1. Cities are not finished – not by a long way
If you’ve ever been to Siena, you’ll have seen the sad view from the loggia of the Palazzo Publico: a 13th century plague meant it never grew to fill the space enclosed by its city walls. Allotment gardens fill the empty acres, a tribute to the dramatic effect of disease on urban space. Post-pandemic London and the other big cities could share a similar fate as businesses and residents stampede to the suburbs and countryside.
You’ll have sat-in on dozens of Zoom chats full of this kind of talk, and it’s what lots of property people thought, too. By mid-lockdown they had bought into the idea of spoke-and-hub offices as the new post-pandemic property model. Base some staff in town, some out of town, and businesses would be more resilient and coronavirus-proof – or so the argument goes.

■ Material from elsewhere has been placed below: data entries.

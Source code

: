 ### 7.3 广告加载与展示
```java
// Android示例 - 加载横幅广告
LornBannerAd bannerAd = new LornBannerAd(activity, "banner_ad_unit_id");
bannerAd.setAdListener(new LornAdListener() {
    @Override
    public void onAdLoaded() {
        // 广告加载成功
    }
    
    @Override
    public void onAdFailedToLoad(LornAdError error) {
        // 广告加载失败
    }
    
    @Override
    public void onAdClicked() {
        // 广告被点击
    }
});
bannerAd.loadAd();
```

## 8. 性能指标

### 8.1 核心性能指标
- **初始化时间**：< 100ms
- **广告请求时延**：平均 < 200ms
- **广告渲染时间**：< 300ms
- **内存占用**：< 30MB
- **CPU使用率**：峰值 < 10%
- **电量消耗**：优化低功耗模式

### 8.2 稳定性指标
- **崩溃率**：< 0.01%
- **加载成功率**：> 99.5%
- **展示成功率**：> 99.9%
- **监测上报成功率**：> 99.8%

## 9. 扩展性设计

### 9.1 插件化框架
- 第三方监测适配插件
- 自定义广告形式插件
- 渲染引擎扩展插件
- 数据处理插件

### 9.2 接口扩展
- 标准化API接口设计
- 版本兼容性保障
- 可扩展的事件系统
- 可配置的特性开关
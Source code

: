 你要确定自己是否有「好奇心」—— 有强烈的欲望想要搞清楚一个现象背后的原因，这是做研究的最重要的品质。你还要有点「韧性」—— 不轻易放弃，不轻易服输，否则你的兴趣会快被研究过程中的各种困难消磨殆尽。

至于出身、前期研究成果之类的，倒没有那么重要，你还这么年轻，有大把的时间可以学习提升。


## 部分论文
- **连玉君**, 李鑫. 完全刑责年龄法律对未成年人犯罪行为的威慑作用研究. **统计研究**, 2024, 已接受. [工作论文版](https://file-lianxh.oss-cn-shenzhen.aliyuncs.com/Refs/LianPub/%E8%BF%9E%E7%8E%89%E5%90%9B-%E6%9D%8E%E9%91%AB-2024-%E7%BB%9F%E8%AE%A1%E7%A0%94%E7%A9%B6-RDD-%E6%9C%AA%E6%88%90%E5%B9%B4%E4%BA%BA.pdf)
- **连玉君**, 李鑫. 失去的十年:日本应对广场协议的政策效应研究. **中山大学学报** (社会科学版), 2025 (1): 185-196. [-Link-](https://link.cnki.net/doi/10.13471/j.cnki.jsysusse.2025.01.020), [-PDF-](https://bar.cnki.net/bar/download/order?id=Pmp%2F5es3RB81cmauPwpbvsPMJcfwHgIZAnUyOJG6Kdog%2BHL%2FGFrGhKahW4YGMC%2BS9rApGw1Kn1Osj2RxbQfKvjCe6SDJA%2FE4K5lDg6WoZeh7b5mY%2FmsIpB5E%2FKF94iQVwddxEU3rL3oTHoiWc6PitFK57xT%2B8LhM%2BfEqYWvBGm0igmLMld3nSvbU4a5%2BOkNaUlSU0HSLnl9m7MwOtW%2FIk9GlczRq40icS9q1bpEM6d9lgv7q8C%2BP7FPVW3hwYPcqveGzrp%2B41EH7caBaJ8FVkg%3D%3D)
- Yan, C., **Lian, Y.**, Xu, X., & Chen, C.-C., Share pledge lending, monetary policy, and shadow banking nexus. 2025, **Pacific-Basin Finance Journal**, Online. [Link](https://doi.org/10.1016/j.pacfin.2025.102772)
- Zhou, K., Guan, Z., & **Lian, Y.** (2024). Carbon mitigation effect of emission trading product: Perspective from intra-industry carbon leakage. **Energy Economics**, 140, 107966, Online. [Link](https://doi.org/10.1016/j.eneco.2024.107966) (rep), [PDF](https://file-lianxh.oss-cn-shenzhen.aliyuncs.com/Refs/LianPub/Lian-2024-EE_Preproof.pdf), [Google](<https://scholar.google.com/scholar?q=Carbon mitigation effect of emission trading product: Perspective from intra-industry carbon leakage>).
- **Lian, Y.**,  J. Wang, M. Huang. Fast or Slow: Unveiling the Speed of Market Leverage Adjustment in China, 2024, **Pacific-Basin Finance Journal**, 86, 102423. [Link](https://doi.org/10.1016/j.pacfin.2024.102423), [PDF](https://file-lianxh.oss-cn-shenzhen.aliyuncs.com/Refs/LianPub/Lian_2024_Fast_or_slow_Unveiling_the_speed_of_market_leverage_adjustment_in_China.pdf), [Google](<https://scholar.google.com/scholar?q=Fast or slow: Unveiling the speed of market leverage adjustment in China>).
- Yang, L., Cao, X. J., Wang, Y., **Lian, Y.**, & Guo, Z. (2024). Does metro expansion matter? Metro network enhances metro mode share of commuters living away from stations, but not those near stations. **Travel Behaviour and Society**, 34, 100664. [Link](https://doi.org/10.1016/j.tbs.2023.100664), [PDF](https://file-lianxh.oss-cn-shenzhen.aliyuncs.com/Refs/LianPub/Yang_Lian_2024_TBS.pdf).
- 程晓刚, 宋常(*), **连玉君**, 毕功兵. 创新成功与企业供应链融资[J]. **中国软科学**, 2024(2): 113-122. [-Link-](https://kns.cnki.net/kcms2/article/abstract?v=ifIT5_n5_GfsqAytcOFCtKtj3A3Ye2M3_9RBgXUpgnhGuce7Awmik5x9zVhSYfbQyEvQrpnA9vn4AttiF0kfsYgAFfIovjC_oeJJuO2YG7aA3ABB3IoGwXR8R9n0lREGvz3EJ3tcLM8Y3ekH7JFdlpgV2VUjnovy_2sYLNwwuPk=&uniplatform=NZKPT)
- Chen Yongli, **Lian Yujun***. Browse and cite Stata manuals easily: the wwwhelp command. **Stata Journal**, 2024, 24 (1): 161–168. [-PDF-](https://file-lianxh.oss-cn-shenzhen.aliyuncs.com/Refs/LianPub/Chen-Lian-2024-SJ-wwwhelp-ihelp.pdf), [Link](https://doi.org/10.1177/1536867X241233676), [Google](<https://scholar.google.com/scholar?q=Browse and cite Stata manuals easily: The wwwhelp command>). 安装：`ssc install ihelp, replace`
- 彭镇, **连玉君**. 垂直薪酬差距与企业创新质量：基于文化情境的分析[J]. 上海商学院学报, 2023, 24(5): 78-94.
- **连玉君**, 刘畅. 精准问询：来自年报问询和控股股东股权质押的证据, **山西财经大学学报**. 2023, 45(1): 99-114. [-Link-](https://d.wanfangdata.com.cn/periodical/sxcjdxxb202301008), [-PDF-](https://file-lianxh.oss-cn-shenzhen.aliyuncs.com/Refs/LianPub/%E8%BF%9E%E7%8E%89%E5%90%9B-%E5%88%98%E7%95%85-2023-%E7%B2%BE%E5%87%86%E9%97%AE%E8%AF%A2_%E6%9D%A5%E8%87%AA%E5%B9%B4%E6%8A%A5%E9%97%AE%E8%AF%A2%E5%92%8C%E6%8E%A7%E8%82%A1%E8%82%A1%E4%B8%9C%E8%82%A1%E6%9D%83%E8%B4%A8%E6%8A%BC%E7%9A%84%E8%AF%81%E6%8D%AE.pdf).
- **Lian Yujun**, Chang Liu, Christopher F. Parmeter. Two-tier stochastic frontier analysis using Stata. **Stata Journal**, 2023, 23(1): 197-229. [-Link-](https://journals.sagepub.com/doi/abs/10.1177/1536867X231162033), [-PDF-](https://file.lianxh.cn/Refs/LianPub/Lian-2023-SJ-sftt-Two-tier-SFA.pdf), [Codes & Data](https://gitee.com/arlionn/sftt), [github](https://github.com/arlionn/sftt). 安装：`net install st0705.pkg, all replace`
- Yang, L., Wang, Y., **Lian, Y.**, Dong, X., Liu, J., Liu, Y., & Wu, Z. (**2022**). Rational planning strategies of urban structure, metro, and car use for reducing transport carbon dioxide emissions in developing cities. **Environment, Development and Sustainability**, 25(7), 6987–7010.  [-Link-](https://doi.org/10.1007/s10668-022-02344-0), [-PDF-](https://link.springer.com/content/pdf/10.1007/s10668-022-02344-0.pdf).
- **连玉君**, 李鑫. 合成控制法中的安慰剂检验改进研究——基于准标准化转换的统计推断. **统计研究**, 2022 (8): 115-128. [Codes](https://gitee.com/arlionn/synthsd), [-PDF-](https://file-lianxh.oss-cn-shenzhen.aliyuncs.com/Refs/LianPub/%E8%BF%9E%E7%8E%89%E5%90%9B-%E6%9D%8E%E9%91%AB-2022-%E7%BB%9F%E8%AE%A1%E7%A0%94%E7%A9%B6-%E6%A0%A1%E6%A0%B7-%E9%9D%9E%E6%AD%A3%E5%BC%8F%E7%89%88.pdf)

Unfortunately, this bird is not going to fly, according to most late-lockdown observers. The pressure that forced AstraZeneca from the Cheshire countryside to Cambridge city, and took Vodafone from the gentle Thames Valley to roaring Shoreditch, are real and continuing, says Centre for Cities policy officer, Simon Jeffrey.
‘There’s a reason why city centres are popular, and that’s because they are in the centre of things. Literally. If employers need to reach a wide labour pool, head to the centre. If you head to the periphery, you shrink your labour pool,’ Simon explains.
David Ainsworth is Chief Executive at CO-RE, the development specialist behind a string of monster central London schemes, including the forthcoming 450,000 sq ft office tower at 20 Ropemaker, EC2, designed by Make Architects for Old Park Lane Management.
‘The centre will remain the hub and people come to work in hubs, not just offices there. So, long term, the city centre remains the logical solution for major tenants,’ David says. These views are widely shared. Maybe occupiers will want less, or healthier, offices in the future, but those offices will still be in cities.